(Records contained in a dataset)
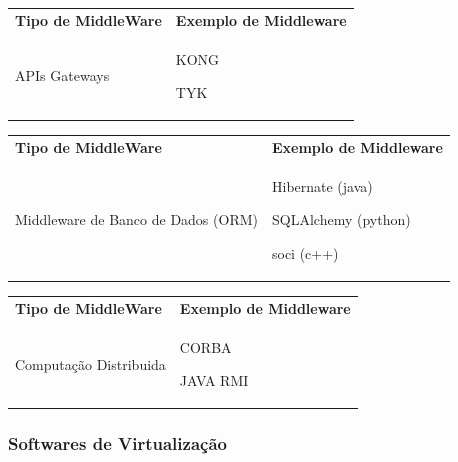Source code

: \documentclass[
]{book}
\begin{document}
\begin{longtable}[]{@{}
  >{\centering\arraybackslash}p{}
  >{\centering\arraybackslash}p{}@{}}
\toprule\noalign{}
\endhead
\bottomrule\noalign{}
\endlastfoot
\textbf{Tipo de MiddleWare} & \textbf{Exemplo de Middleware} \\
APIs Gateways & KONG

TYK \\
\end{longtable}

\begin{longtable}[]{@{}
  >{\centering\arraybackslash}p{}
  >{\centering\arraybackslash}p{}@{}}
\toprule\noalign{}
\endhead
\bottomrule\noalign{}
\endlastfoot
\textbf{Tipo de MiddleWare} & \textbf{Exemplo de Middleware} \\
Middleware de Banco de Dados (ORM) & Hibernate (java)

SQLAlchemy (python)

soci (c++) \\
\end{longtable}

\begin{longtable}[]{@{}
  >{\centering\arraybackslash}p{}
  >{\centering\arraybackslash}p{}@{}}
\toprule\noalign{}
\endhead
\bottomrule\noalign{}
\endlastfoot
\textbf{Tipo de MiddleWare} & \textbf{Exemplo de Middleware} \\
Computação Distribuida & CORBA

JAVA RMI \\
\end{longtable}

\subsubsection{Softwares de Virtualização}\label{softwares-de-virtualizauxe7uxe3o}
\end{document}
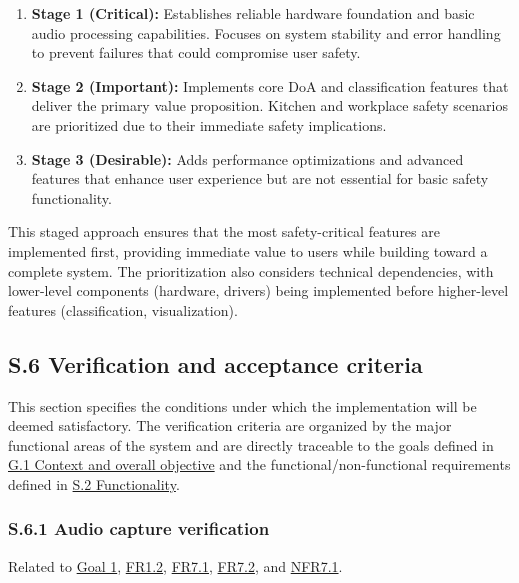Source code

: \documentclass[12pt]{article}
\theoremstyle{definition}
\begin{document}
\begin{enumerate}
    \item \textbf{Stage 1 (Critical):} Establishes reliable hardware foundation
    and basic audio processing capabilities. Focuses on system stability and
    error handling to prevent failures that could compromise user safety.
    
    \item \textbf{Stage 2 (Important):} Implements core DoA and classification
    features that deliver the primary value proposition. Kitchen and workplace
    safety scenarios are prioritized due to their immediate safety implications.
    
    \item \textbf{Stage 3 (Desirable):} Adds performance optimizations and
    advanced features that enhance user experience but are not essential for
    basic safety functionality.
\end{enumerate}

This staged approach ensures that the most safety-critical features are
implemented first, providing immediate value to users while building toward a
complete system. The prioritization also considers technical dependencies, with
lower-level components (hardware, drivers) being implemented before higher-level
features (classification, visualization).

\subsection{S.6 Verification and acceptance criteria}

This section specifies the conditions under which the implementation will be
deemed satisfactory. The verification criteria are organized by the major
functional areas of the system and are directly traceable to the goals defined
in \hyperref[sec:G.1]{G.1 Context and overall objective} and the
functional/non-functional requirements defined in 
\hyperref[sec:S.2]{S.2 Functionality}.

\subsubsection{S.6.1 Audio capture verification}

Related to \hyperref[goal:audio_capture]{Goal 1}, \hyperref[FR1_2]{FR1.2},
\hyperref[FR7_1]{FR7.1}, \hyperref[FR7_2]{FR7.2}, and \hyperref[NFR7_1]{NFR7.1}.
\end{document}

= Task details =
Copy out all lines from the records where the word "classification" appears.

= Exercise answer =
    \item \textbf{Stage 2 (Important):} Implements core DoA and classification
features (classification, visualization).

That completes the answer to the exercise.